So, are our backyards under threat? NO. No no no no. How many times do I have to say it. I’ll say it one more time, just for emphasis. In bold and capitals: NO.
Is there going to be a stupid scaremongering reaction from some quarters? Do I even have to answer that question?
This is a sure fire way to bring out the angry barking moonbat in me. It makes me so mad: the average person has no idea about native title and thus is liable to be scared by stupid statements by politicians who should know better.
Justice Wilcox stresses the following in the statement accompanying his judgment:
It is perhaps important for me to emphasise that a Determination of Native Title is neither the pot of gold for the indigenous claimants nor the disaster for the remainder of the community that is sometimes painted. A Native Title Determination does not affect freehold land or most leasehold land; it cannot take away peoples’ back yards. The vast majority of private landholders in the Perth region will be unaffected by this case.
Freehold title (the normal title held by most of us) extinguishes native title. So does the average leasehold title; because they both grant exclusive possession (ie, possession of the land exclusive of all other rights). For goodness sake, a sneeze probably extinguishes it. Native title is a very limited proprietary right; it is so weak a right that I would argue that it is questionable if it can be classed as proprietary right at all. The whole point of a proprietary right is that you can enforce it against third parties and alienate it: but not native title.

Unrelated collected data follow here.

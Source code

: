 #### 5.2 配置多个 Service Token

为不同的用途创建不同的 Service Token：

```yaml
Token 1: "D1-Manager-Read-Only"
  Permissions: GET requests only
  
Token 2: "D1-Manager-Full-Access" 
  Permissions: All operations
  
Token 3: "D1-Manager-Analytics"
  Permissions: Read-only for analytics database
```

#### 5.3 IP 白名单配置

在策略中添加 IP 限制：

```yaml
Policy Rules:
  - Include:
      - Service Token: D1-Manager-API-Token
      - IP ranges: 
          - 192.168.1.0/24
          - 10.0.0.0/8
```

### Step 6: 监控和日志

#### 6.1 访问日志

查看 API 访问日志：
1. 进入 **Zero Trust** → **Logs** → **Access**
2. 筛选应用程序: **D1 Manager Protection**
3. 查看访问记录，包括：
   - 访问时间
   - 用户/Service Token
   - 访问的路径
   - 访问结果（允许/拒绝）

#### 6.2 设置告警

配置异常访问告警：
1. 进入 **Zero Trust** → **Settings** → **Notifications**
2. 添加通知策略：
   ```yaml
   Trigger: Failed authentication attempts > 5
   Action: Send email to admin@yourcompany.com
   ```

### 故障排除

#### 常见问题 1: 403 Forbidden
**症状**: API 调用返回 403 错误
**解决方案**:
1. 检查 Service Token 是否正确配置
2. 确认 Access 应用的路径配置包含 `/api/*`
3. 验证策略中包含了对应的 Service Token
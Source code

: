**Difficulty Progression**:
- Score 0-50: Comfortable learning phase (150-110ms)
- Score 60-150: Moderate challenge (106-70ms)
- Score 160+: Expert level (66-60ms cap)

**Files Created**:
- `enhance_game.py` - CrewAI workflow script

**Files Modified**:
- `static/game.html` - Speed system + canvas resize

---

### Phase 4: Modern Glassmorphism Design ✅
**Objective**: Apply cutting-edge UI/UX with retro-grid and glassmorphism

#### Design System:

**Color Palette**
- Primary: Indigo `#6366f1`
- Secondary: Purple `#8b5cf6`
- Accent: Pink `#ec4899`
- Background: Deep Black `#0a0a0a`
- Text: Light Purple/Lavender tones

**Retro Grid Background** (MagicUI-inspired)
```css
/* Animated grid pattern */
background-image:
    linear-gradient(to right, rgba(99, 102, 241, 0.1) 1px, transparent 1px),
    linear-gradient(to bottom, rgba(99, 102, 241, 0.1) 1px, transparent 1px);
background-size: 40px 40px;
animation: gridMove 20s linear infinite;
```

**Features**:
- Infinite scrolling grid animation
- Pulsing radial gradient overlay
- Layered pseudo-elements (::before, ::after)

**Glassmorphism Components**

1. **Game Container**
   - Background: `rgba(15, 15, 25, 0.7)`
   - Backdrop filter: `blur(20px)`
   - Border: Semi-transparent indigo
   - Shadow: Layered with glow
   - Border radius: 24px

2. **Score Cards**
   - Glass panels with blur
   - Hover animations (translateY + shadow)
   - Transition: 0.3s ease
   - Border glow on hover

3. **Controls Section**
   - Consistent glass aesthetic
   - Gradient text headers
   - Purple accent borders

Native title supposedly consists of a “bundle of rights”, including fishing, hunting, rights to hold ceremonies and etc. The whole problem is that settler society tried its best to break indigenous connections with the land, but to establish native title we now ask indigenous people to establish an unbroken continuing connection. How can one easily establish an unbroken connection when you were forcibly moved to the other side of the country or prevented from speaking your language or practising traditional ceremonies? I am glad that Justice Wilcox took a more pragmatic approach in respect of the Noongar.
As the editorial in The Australian today argues, it would be a pity if litigation were to continue. As it presently stands, the only people to benefit from native title are the lawyers. Indigenous people spend thousands trying to establish title; State and Territories governments spend thousands trying to disprove title, and in the end everyone loses. I would argue that previous determinations in relation to native title have made it practically worthless to indigenous people. Mabo has become a victory for indigenous people in name only: practically, it offers them nothing. At least under Justice Wilcox’s formulation, native title is more than a dead letter.
Personally, however, I think that it would be better if we forgot the proving of native title by litigation and attempted to work out some kind of pragmatic, practical accord with indigenous people and others who have an interest in the land (such as Cape York Peninsula Land Use Heads of Agreement signed in Cairns on 5 February 1996). Because of its adversarial nature, litigation leads parties to focus on their differences rather than their similarities. I think interested parties would benefit much more from coming to some kind of compromise or agreement. Unfortunately, this doesn’t seem to be on the present agenda for any government (State or Federal): there’s just more hysterical knee-jerk reactions. I hope that someone thinks a little more deeply and strategically about the issue soon.